DATA SUPPLIED.
***

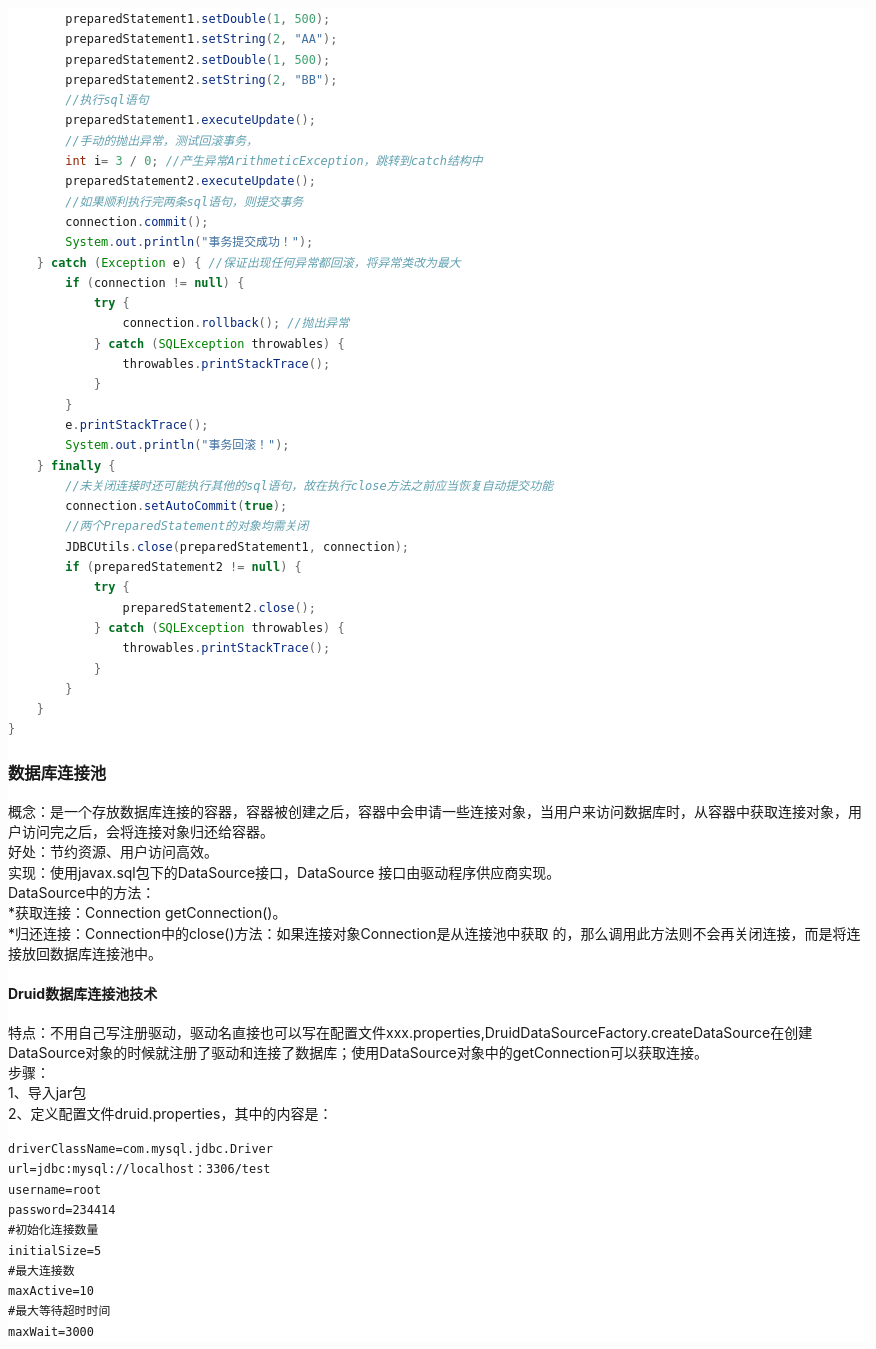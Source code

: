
 ```java
        preparedStatement1.setDouble(1, 500);
        preparedStatement1.setString(2, "AA");
        preparedStatement2.setDouble(1, 500);
        preparedStatement2.setString(2, "BB");
        //执行sql语句
        preparedStatement1.executeUpdate();
        //手动的抛出异常，测试回滚事务，
        int i= 3 / 0; //产生异常ArithmeticException，跳转到catch结构中
        preparedStatement2.executeUpdate();
        //如果顺利执行完两条sql语句，则提交事务
        connection.commit();
        System.out.println("事务提交成功！");
    } catch (Exception e) { //保证出现任何异常都回滚，将异常类改为最大
        if (connection != null) {
            try {
                connection.rollback(); //抛出异常
            } catch (SQLException throwables) {
                throwables.printStackTrace();
            }
        }
        e.printStackTrace();
        System.out.println("事务回滚！");
    } finally {
        //未关闭连接时还可能执行其他的sql语句，故在执行close方法之前应当恢复自动提交功能
        connection.setAutoCommit(true);
        //两个PreparedStatement的对象均需关闭
        JDBCUtils.close(preparedStatement1, connection);
        if (preparedStatement2 != null) {
            try {
                preparedStatement2.close();
            } catch (SQLException throwables) {
                throwables.printStackTrace();
            }
        }
    }
}
```    
### 数据库连接池
概念：是一个存放数据库连接的容器，容器被创建之后，容器中会申请一些连接对象，当用户来访问数据库时，从容器中获取连接对象，用户访问完之后，会将连接对象归还给容器。  
好处：节约资源、用户访问高效。  
实现：使用javax.sql包下的DataSource接口，DataSource 接口由驱动程序供应商实现。  
DataSource中的方法：  
*获取连接：Connection getConnection()。  
*归还连接：Connection中的close()方法：如果连接对象Connection是从连接池中获取 的，那么调用此方法则不会再关闭连接，而是将连接放回数据库连接池中。  
#### Druid数据库连接池技术
特点：不用自己写注册驱动，驱动名直接也可以写在配置文件xxx.properties,DruidDataSourceFactory.createDataSource在创建DataSource对象的时候就注册了驱动和连接了数据库；使用DataSource对象中的getConnection可以获取连接。     
步骤：  
1、导入jar包  
2、定义配置文件druid.properties，其中的内容是： 
```properties 
driverClassName=com.mysql.jdbc.Driver
url=jdbc:mysql://localhost：3306/test
username=root
password=234414
#初始化连接数量
initialSize=5
#最大连接数
maxActive=10
#最大等待超时时间
maxWait=3000
```  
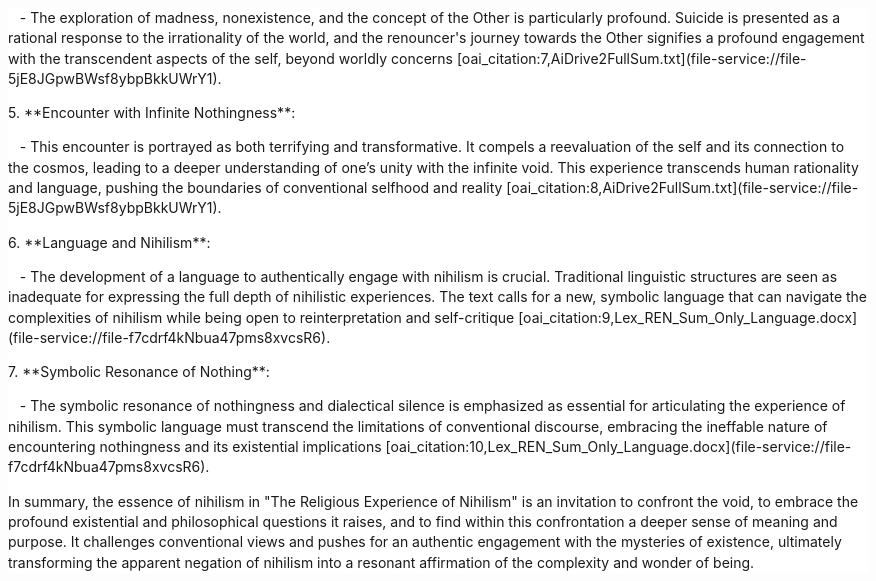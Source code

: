    - The exploration of madness, nonexistence, and the concept of the Other is particularly profound. Suicide is presented as a rational response to the irrationality of the world, and the renouncer's journey towards the Other signifies a profound engagement with the transcendent aspects of the self, beyond worldly concerns \[oai\_citation:7,AiDrive2FullSum.txt\](file-service://file-5jE8JGpwBWsf8ybpBkkUWrY1).

  

5\. \*\*Encounter with Infinite Nothingness\*\*:

   - This encounter is portrayed as both terrifying and transformative. It compels a reevaluation of the self and its connection to the cosmos, leading to a deeper understanding of one’s unity with the infinite void. This experience transcends human rationality and language, pushing the boundaries of conventional selfhood and reality \[oai\_citation:8,AiDrive2FullSum.txt\](file-service://file-5jE8JGpwBWsf8ybpBkkUWrY1).

  

6\. \*\*Language and Nihilism\*\*:

   - The development of a language to authentically engage with nihilism is crucial. Traditional linguistic structures are seen as inadequate for expressing the full depth of nihilistic experiences. The text calls for a new, symbolic language that can navigate the complexities of nihilism while being open to reinterpretation and self-critique \[oai\_citation:9,Lex\_REN\_Sum\_Only\_Language.docx\](file-service://file-f7cdrf4kNbua47pms8xvcsR6).

  

7\. \*\*Symbolic Resonance of Nothing\*\*:

   - The symbolic resonance of nothingness and dialectical silence is emphasized as essential for articulating the experience of nihilism. This symbolic language must transcend the limitations of conventional discourse, embracing the ineffable nature of encountering nothingness and its existential implications \[oai\_citation:10,Lex\_REN\_Sum\_Only\_Language.docx\](file-service://file-f7cdrf4kNbua47pms8xvcsR6).

  

In summary, the essence of nihilism in "The Religious Experience of Nihilism" is an invitation to confront the void, to embrace the profound existential and philosophical questions it raises, and to find within this confrontation a deeper sense of meaning and purpose. It challenges conventional views and pushes for an authentic engagement with the mysteries of existence, ultimately transforming the apparent negation of nihilism into a resonant affirmation of the complexity and wonder of being.
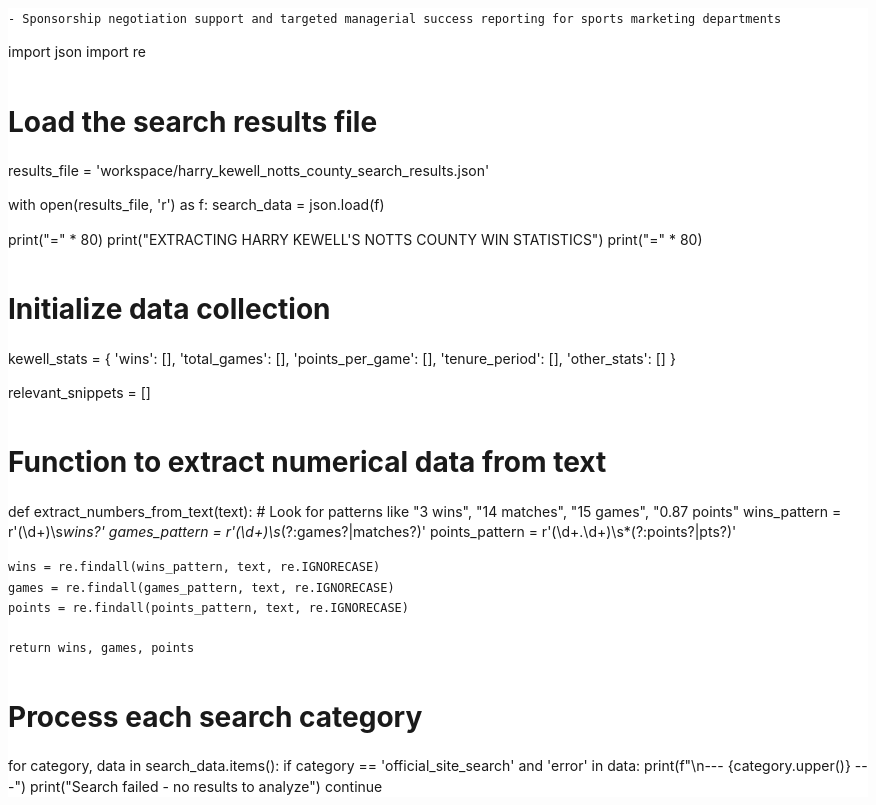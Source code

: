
 ```
- Sponsorship negotiation support and targeted managerial success reporting for sports marketing departments

```
import json
import re

# Load the search results file
results_file = 'workspace/harry_kewell_notts_county_search_results.json'

with open(results_file, 'r') as f:
    search_data = json.load(f)

print("=" * 80)
print("EXTRACTING HARRY KEWELL'S NOTTS COUNTY WIN STATISTICS")
print("=" * 80)

# Initialize data collection
kewell_stats = {
    'wins': [],
    'total_games': [],
    'points_per_game': [],
    'tenure_period': [],
    'other_stats': []
}

relevant_snippets = []

# Function to extract numerical data from text
def extract_numbers_from_text(text):
    # Look for patterns like "3 wins", "14 matches", "15 games", "0.87 points"
    wins_pattern = r'(\d+)\s*wins?'
    games_pattern = r'(\d+)\s*(?:games?|matches?)'
    points_pattern = r'(\d+\.\d+)\s*(?:points?|pts?)'
    
    wins = re.findall(wins_pattern, text, re.IGNORECASE)
    games = re.findall(games_pattern, text, re.IGNORECASE)
    points = re.findall(points_pattern, text, re.IGNORECASE)
    
    return wins, games, points

# Process each search category
for category, data in search_data.items():
    if category == 'official_site_search' and 'error' in data:
        print(f"\n--- {category.upper()} ---")
        print("Search failed - no results to analyze")
        continue
        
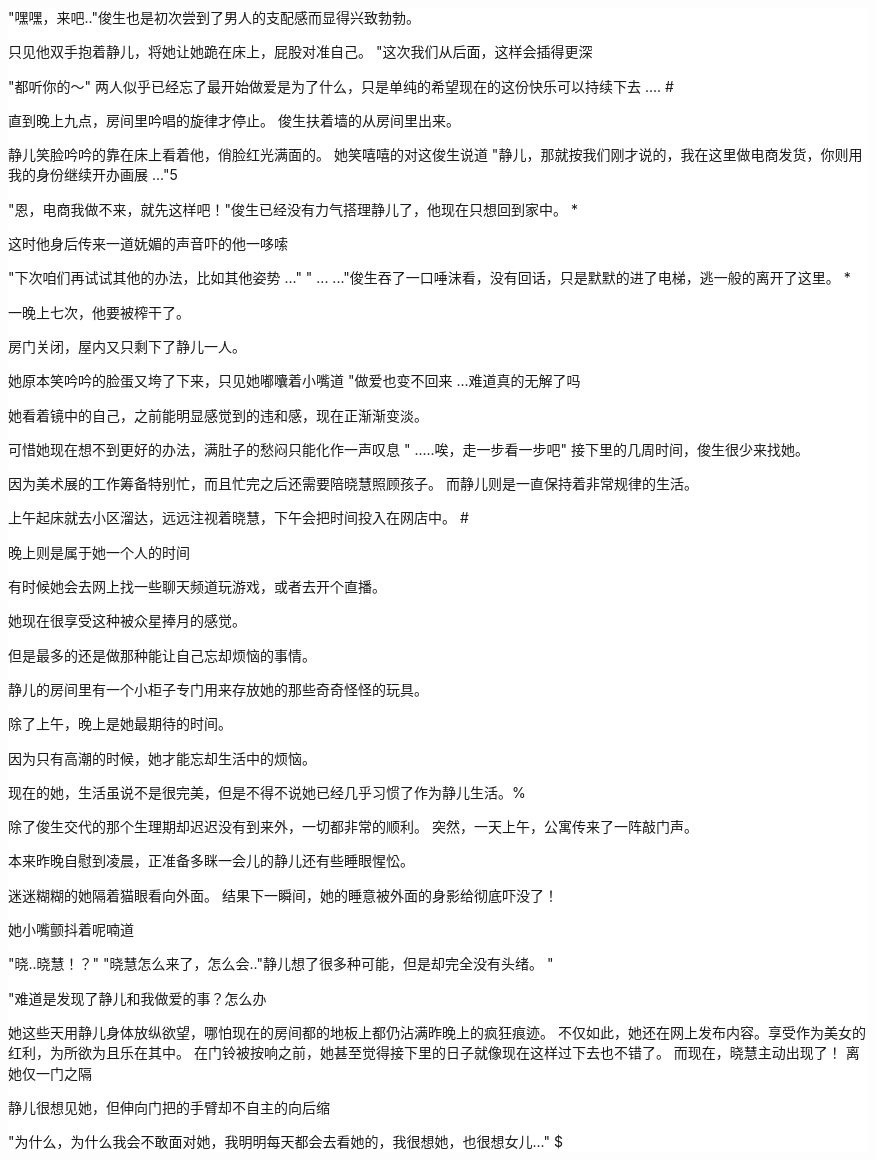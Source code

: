 "嘿嘿，来吧.."俊生也是初次尝到了男人的支配感而显得兴致勃勃。

只见他双手抱着静儿，将她让她跪在床上，屁股对准自己。 "这次我们从后面，这样会插得更深

"都听你的～" 两人似乎已经忘了最开始做爱是为了什么，只是单纯的希望现在的这份快乐可以持续下去 .... #

直到晚上九点，房间里吟唱的旋律才停止。 俊生扶着墙的从房间里出来。

静儿笑脸吟吟的靠在床上看着他，俏脸红光满面的。 她笑嘻嘻的对这俊生说道 "静儿，那就按我们刚才说的，我在这里做电商发货，你则用我的身份继续开办画展 ..."5

"恩，电商我做不来，就先这样吧！"俊生已经没有力气搭理静儿了，他现在只想回到家中。 *

这时他身后传来一道妩媚的声音吓的他一哆嗦

"下次咱们再试试其他的办法，比如其他姿势 ..." " ... ..."俊生吞了一口唾沫看，没有回话，只是默默的进了电梯，逃一般的离开了这里。 *

一晚上七次，他要被榨干了。

房门关闭，屋内又只剩下了静儿一人。

她原本笑吟吟的脸蛋又垮了下来，只见她嘟囔着小嘴道 "做爱也变不回来 ...难道真的无解了吗

她看着镜中的自己，之前能明显感觉到的违和感，现在正渐渐变淡。

可惜她现在想不到更好的办法，满肚子的愁闷只能化作一声叹息 " .....唉，走一步看一步吧" 接下里的几周时间，俊生很少来找她。

因为美术展的工作筹备特别忙，而且忙完之后还需要陪晓慧照顾孩子。 而静儿则是一直保持着非常规律的生活。

上午起床就去小区溜达，远远注视着晓慧，下午会把时间投入在网店中。 #

晚上则是属于她一个人的时间

有时候她会去网上找一些聊天频道玩游戏，或者去开个直播。

她现在很享受这种被众星捧月的感觉。

但是最多的还是做那种能让自己忘却烦恼的事情。

静儿的房间里有一个小柜子专门用来存放她的那些奇奇怪怪的玩具。

除了上午，晚上是她最期待的时间。

因为只有高潮的时候，她才能忘却生活中的烦恼。

现在的她，生活虽说不是很完美，但是不得不说她已经几乎习惯了作为静儿生活。%

除了俊生交代的那个生理期却迟迟没有到来外，一切都非常的顺利。 突然，一天上午，公寓传来了一阵敲门声。

本来昨晚自慰到凌晨，正准备多眯一会儿的静儿还有些睡眼惺忪。

迷迷糊糊的她隔着猫眼看向外面。 结果下一瞬间，她的睡意被外面的身影给彻底吓没了！

她小嘴颤抖着呢喃道

"晓..晓慧！？" "晓慧怎么来了，怎么会.."静儿想了很多种可能，但是却完全没有头绪。 "

"难道是发现了静儿和我做爱的事？怎么办

她这些天用静儿身体放纵欲望，哪怕现在的房间都的地板上都仍沾满昨晚上的疯狂痕迹。 不仅如此，她还在网上发布内容。享受作为美女的红利，为所欲为且乐在其中。 在门铃被按响之前，她甚至觉得接下里的日子就像现在这样过下去也不错了。 而现在，晓慧主动出现了！ 离她仅一门之隔

静儿很想见她，但伸向门把的手臂却不自主的向后缩

"为什么，为什么我会不敢面对她，我明明每天都会去看她的，我很想她，也很想女儿..." $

***

WHAT YOU HAVE TO DO. What needs duplicating is the run of lines from the one containing "但是最多的还是做那种能让自己忘却烦恼的事情。" through the last line of the entries above, exact and complete.

ANSWER TO THE PROBLEM.
但是最多的还是做那种能让自己忘却烦恼的事情。

静儿的房间里有一个小柜子专门用来存放她的那些奇奇怪怪的玩具。

除了上午，晚上是她最期待的时间。

因为只有高潮的时候，她才能忘却生活中的烦恼。

现在的她，生活虽说不是很完美，但是不得不说她已经几乎习惯了作为静儿生活。%

除了俊生交代的那个生理期却迟迟没有到来外，一切都非常的顺利。 突然，一天上午，公寓传来了一阵敲门声。

本来昨晚自慰到凌晨，正准备多眯一会儿的静儿还有些睡眼惺忪。

迷迷糊糊的她隔着猫眼看向外面。 结果下一瞬间，她的睡意被外面的身影给彻底吓没了！

她小嘴颤抖着呢喃道

"晓..晓慧！？" "晓慧怎么来了，怎么会.."静儿想了很多种可能，但是却完全没有头绪。 "

"难道是发现了静儿和我做爱的事？怎么办

她这些天用静儿身体放纵欲望，哪怕现在的房间都的地板上都仍沾满昨晚上的疯狂痕迹。 不仅如此，她还在网上发布内容。享受作为美女的红利，为所欲为且乐在其中。 在门铃被按响之前，她甚至觉得接下里的日子就像现在这样过下去也不错了。 而现在，晓慧主动出现了！ 离她仅一门之隔

静儿很想见她，但伸向门把的手臂却不自主的向后缩

"为什么，为什么我会不敢面对她，我明明每天都会去看她的，我很想她，也很想女儿..." $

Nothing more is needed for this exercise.